The debate has already begun. With farm incomes down, are land prices and cash rents coming down? If you answered "yes," think again. All agriculture is going to do over the next couple of years is reorganize balance sheets and shift portfolios.

The size of grain production units is about to go through the same transformation that has happened in pork production over the last five years. This is a result of technological changes as well as financial decision-making. In the long run, it's normally emotions and not finances that force farmers into early retirement. That's been true of many hog producers and is now about to take place among grain farmers.

The separation in incomes among grain farmers in the last two years has probably been wider than ever before in history. This is resulting in a separation between the top 10% and the bottom 90% in rural communities. Those who marketed well in the last two years have had about the two best financial years in their farming careers. Their financial bargaining power has improved tremendously on a relative basis.

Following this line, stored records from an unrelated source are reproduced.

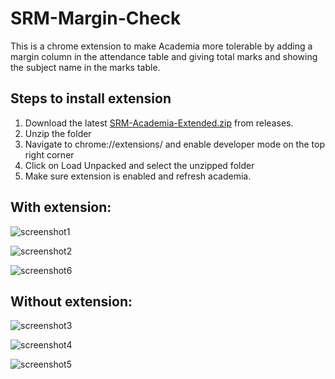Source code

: # SRM-Margin-Check
 
This is a chrome extension to make Academia more tolerable by adding a margin column in the attendance table and giving total marks and showing the subject name in the marks table.


## Steps to install extension

1. Download the latest [SRM-Academia-Extended.zip](https://github.com/SukhOberoi/SRM-Academia-Extended/releases/tag/Final) from releases.
2. Unzip the folder
3. Navigate to chrome://extensions/ and enable developer mode on the top right corner
4. Click on Load Unpacked and select the unzipped folder
5. Make sure extension is enabled and refresh academia.

## With extension:

![screenshot1](ss/chrome_WErvJ8b8QL.png)

![screenshot2](ss/chrome_n1Oq3xx0OK.png)

![screenshot6](ss/chrome_XWzyNOmnKg.png)


## Without extension:


![screenshot3](ss/chrome_fCZJjvN2aZ.png)

![screenshot4](ss/chrome_XWzyNOmnKg.png)

![screenshot5](ss/chrome_XWzyNOmnKg.png)

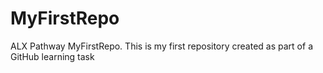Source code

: # MyFirstRepo
ALX Pathway  MyFirstRepo.
This is my first repository created as part of a GitHub learning task
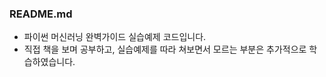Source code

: ### README.md

- 파이썬 머신러닝 완벽가이드 실습예제 코드입니다.  
- 직접 책을 보며 공부하고, 실습예제를 따라 쳐보면서 모르는 부분은 추가적으로 학습하였습니다.
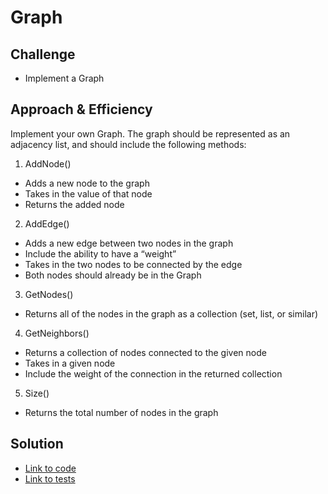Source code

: # Graph

## Challenge
- Implement a Graph

## Approach & Efficiency
Implement your own Graph. The graph should be represented as an adjacency list, and should include the following methods:

1. AddNode()
  - Adds a new node to the graph
  - Takes in the value of that node
  - Returns the added node
2. AddEdge()
  - Adds a new edge between two nodes in the graph
  - Include the ability to have a “weight”
  - Takes in the two nodes to be connected by the edge
  - Both nodes should already be in the Graph
3. GetNodes()
  - Returns all of the nodes in the graph as a collection (set, list, or similar)
4. GetNeighbors()
  - Returns a collection of nodes connected to the given node
  - Takes in a given node
  - Include the weight of the connection in the returned collection
5. Size()
  - Returns the total number of nodes in the graph

## Solution
- [Link to code](../challenges/src/main/java/challenges/Graph/)
- [Link to tests](../challenges/src/test/java/challenges/Graph/GraphTest.java)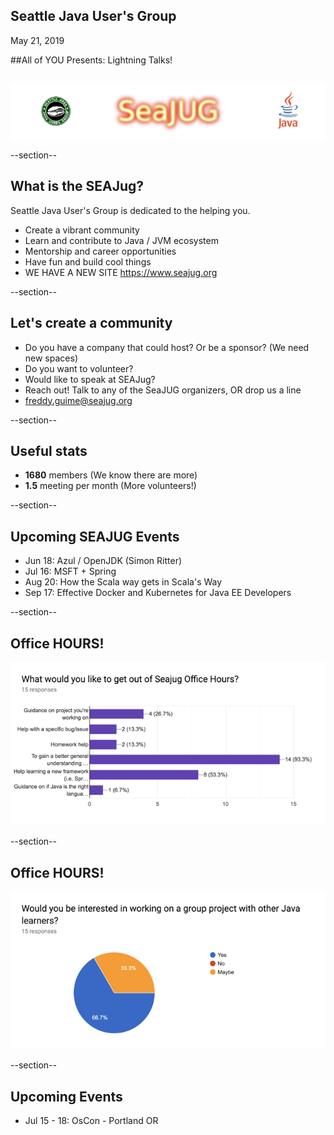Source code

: ## Seattle Java User's Group

May 21, 2019


##All of YOU Presents: Lightning Talks!

<div style="background-color: white; margin-top: 30px;">
	<img src="images/seajug.png" style="border: none; box-shadow: none;"/>
</div>

--section--
## What is the SEAJug?
Seattle Java User's Group is dedicated to the helping you.

* Create a vibrant community 
* Learn and contribute to Java / JVM ecosystem
* Mentorship and career opportunities
* Have fun and build cool things
* WE HAVE A NEW SITE https://www.seajug.org

--section--

## Let's create a community

 * Do you have a company that could host? Or be a sponsor? (We need new spaces)
 * Do you want to volunteer?
 * Would like to speak at SEAJug?
 * Reach out! Talk to any of the SeaJUG organizers, OR drop us a line 
 * freddy.guime@seajug.org

--section--

## Useful stats

* **1680** members (We know there are more)
* **1.5** meeting per month (More volunteers!)

--section--

## Upcoming SEAJUG Events
* Jun 18: Azul / OpenJDK  (Simon Ritter)
* Jul 16: MSFT + Spring
* Aug 20: How the Scala way gets in Scala's Way
* Sep 17: Effective Docker and Kubernetes for Java EE Developers


--section--
## Office HOURS!


<img src="images/office.png" style="border: none;background-color:white;" /></br>

--section--
## Office HOURS!

<img src="images/office2.png" style="border: none;background-color:white;" /></br>

--section--

## Upcoming Events
* Jul 15 - 18: OsCon - Portland OR
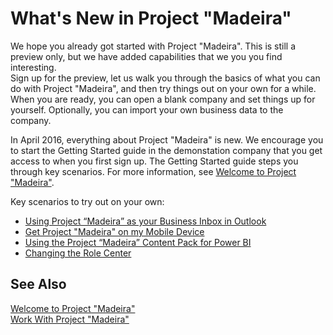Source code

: <properties
	pageTitle="What's New in Project “Madeira”| Project “Madeira”"
    description="What's New" 
	services="" 
	documentationCenter="Madeira"
	authors="edupont"/>
    
# What's New in Project "Madeira" 
We hope you already got started with Project "Madeira". This is still a preview only, but we have added capabilities that we you you find interesting.  
Sign up for the preview, let us walk you through the basics of what you can do with Project "Madeira", and then try things out on your own for a while. When you are ready, you can open a blank company and set things up for yourself. Optionally, you can import your own business data to the company.  
  
In April 2016, everything about Project "Madeira" is new. We encourage you to start the Getting Started guide in the demonstation company that you get access to when you first sign up. The Getting Started guide steps you through key scenarios. For more information, see [Welcome to Project "Madeira"](madeira-get-started.md).  
  
Key scenarios to try out on your own:  

- [Using Project “Madeira” as your Business Inbox in Outlook](madeira-no-outlook.md)  
- [Get Project "Madeira" on my Mobile Device](install-mobile.app.md)  
- [Using the Project “Madeira” Content Pack for Power BI](madeira-powerbi.md)  
- [Changing the Role Center](change-role.md)  

## See Also
[Welcome to Project "Madeira"](madeira-get-started.md)  
[Work With Project "Madeira"](ui-work-product.md)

As an economics professor once told me, "No one really does well in inflationary times or bull markets because most everyone's net worth rises together." Everyone feels good - but their relative wealth does not increase. It's times like the last two years when we see tremendous changes in relative wealth.

So what does this have to do with land prices? Consider a 600-acre farmer in his mid- to late 60s. The land is paid for, but he's losing money farming because he marketed poorly in the last two years and is therefore mad at the world. He can still get out with his equity intact and rent his farmland to neighboring producers at a comparable level for retirement.

And who's going to rent it - another 600-acre farmer or one of the two 4,000-acre farmers within five miles of his house?

To me, that answer is easy. Unless the 4,000-acre farmers have themselves done poorly in marketing the last two years, they can add 600 acres to their farming enterprises with relative ease. But another 600-acre farmer would be doubling his operation. Also, the top 10% who have made a lot of money the last couple of years are going to have plenty of fire power when it comes to bidding on cash rents or on farmland that comes up for sale.

Parting thoughts. Interest rates are low and farm debt is much too low to allow farm prices to erode from current levels. The 20% or so correction that we've just had in the last year and a half is probably about all that's going to happen. Also, keep in mind:

* Grain prices will likely stabilize and could improve over the coming winter, but don't expect a major bull market because supplies are too large.

* The Asian crisis is over. You'll soon start hearing stories about increases in demand for both meat and grains in the Asian economy.

The bad thing about commodity prices and agriculture is that good times don't last forever. The good thing is, the bad ones don't last forever, either! Have a nice Thanksgiving.